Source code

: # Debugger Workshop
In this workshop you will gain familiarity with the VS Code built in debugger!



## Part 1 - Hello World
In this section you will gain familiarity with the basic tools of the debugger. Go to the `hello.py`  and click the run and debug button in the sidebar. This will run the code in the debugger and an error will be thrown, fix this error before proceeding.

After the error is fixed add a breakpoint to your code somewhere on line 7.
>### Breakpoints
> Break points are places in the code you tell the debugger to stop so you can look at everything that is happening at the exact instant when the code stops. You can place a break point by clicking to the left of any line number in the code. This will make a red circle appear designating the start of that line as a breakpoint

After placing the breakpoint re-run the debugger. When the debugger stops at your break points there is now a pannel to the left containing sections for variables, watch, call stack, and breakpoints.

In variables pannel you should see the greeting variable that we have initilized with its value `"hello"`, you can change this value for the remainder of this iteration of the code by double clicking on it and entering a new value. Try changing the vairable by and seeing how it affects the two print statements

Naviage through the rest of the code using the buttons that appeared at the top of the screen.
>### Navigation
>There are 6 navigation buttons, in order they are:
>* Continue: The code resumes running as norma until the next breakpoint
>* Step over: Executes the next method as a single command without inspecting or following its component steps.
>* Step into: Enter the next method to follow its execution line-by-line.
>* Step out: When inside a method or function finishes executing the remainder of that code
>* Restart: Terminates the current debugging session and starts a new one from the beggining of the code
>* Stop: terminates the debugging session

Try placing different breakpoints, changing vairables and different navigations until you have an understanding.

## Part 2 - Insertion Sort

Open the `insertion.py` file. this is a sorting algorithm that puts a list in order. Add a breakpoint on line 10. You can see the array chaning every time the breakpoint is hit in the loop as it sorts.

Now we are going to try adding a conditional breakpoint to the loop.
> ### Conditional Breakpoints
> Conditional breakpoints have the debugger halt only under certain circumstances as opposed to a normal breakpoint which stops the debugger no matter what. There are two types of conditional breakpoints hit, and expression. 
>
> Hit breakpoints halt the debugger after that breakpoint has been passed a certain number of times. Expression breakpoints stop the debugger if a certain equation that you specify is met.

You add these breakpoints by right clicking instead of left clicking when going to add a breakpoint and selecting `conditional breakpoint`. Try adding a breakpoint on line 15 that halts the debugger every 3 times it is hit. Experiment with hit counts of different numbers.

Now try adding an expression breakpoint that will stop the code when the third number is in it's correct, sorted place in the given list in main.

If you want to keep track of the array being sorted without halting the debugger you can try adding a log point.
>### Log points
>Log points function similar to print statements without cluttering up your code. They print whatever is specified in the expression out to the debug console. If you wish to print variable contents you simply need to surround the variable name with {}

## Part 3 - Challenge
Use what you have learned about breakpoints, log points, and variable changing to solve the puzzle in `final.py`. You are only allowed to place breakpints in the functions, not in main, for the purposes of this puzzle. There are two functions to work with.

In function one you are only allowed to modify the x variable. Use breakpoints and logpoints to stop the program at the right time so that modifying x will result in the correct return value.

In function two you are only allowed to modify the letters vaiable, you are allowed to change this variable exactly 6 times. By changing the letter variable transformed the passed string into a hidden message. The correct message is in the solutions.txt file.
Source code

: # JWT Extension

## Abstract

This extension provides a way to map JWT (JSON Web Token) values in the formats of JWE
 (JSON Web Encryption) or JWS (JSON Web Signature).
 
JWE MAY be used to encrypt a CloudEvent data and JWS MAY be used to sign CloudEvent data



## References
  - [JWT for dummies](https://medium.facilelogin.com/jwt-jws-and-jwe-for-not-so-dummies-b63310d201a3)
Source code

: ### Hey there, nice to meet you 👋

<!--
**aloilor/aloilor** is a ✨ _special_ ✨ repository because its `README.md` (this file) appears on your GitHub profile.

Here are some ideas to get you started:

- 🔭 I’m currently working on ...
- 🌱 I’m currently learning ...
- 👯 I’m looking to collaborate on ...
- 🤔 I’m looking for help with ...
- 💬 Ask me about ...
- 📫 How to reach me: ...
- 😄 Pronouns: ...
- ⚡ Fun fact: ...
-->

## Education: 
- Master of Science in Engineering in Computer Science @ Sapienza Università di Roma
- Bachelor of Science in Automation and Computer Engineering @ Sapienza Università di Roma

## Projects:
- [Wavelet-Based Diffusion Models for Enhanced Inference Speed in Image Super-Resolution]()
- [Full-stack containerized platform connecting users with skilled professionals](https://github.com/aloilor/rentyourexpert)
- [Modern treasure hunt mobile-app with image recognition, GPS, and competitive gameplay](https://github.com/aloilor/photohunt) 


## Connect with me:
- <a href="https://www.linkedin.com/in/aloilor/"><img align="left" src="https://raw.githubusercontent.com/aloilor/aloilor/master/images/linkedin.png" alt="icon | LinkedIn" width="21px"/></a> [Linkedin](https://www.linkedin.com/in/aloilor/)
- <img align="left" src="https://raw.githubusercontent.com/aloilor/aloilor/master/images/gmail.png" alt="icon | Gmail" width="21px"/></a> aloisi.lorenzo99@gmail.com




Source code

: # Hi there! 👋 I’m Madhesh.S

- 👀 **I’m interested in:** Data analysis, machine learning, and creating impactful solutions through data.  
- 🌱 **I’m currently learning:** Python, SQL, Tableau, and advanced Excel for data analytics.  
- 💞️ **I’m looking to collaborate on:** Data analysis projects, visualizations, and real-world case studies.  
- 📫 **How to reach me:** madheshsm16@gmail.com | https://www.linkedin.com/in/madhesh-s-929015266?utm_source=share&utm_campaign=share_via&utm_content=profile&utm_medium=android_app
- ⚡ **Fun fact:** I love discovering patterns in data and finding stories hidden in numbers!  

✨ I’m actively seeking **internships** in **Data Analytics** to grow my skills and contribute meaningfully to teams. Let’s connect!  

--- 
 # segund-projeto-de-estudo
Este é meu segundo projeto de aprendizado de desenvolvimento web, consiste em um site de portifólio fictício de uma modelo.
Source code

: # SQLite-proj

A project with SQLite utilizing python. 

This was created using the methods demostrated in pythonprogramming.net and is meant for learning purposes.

WORK ORDER - From the records above, give again exactly the lines running from the line with "(JSON Web Encryption)" to the line with "- 💞️ **I’m looking", inclusive.

FINISHED TASK -
 (JSON Web Encryption) or JWS (JSON Web Signature).
 
JWE MAY be used to encrypt a CloudEvent data and JWS MAY be used to sign CloudEvent data



## References
  - [JWT for dummies](https://medium.facilelogin.com/jwt-jws-and-jwe-for-not-so-dummies-b63310d201a3)
Source code

: ### Hey there, nice to meet you 👋

<!--
**aloilor/aloilor** is a ✨ _special_ ✨ repository because its `README.md` (this file) appears on your GitHub profile.

Here are some ideas to get you started:

- 🔭 I’m currently working on ...
- 🌱 I’m currently learning ...
- 👯 I’m looking to collaborate on ...
- 🤔 I’m looking for help with ...
- 💬 Ask me about ...
- 📫 How to reach me: ...
- 😄 Pronouns: ...
- ⚡ Fun fact: ...
-->

## Education: 
- Master of Science in Engineering in Computer Science @ Sapienza Università di Roma
- Bachelor of Science in Automation and Computer Engineering @ Sapienza Università di Roma

## Projects:
- [Wavelet-Based Diffusion Models for Enhanced Inference Speed in Image Super-Resolution]()
- [Full-stack containerized platform connecting users with skilled professionals](https://github.com/aloilor/rentyourexpert)
- [Modern treasure hunt mobile-app with image recognition, GPS, and competitive gameplay](https://github.com/aloilor/photohunt) 


## Connect with me:
- <a href="https://www.linkedin.com/in/aloilor/"><img align="left" src="https://raw.githubusercontent.com/aloilor/aloilor/master/images/linkedin.png" alt="icon | LinkedIn" width="21px"/></a> [Linkedin](https://www.linkedin.com/in/aloilor/)
- <img align="left" src="https://raw.githubusercontent.com/aloilor/aloilor/master/images/gmail.png" alt="icon | Gmail" width="21px"/></a> aloisi.lorenzo99@gmail.com




Source code

: # Hi there! 👋 I’m Madhesh.S

- 👀 **I’m interested in:** Data analysis, machine learning, and creating impactful solutions through data.  
- 🌱 **I’m currently learning:** Python, SQL, Tableau, and advanced Excel for data analytics.  
- 💞️ **I’m looking to collaborate on:** Data analysis projects, visualizations, and real-world case studies.  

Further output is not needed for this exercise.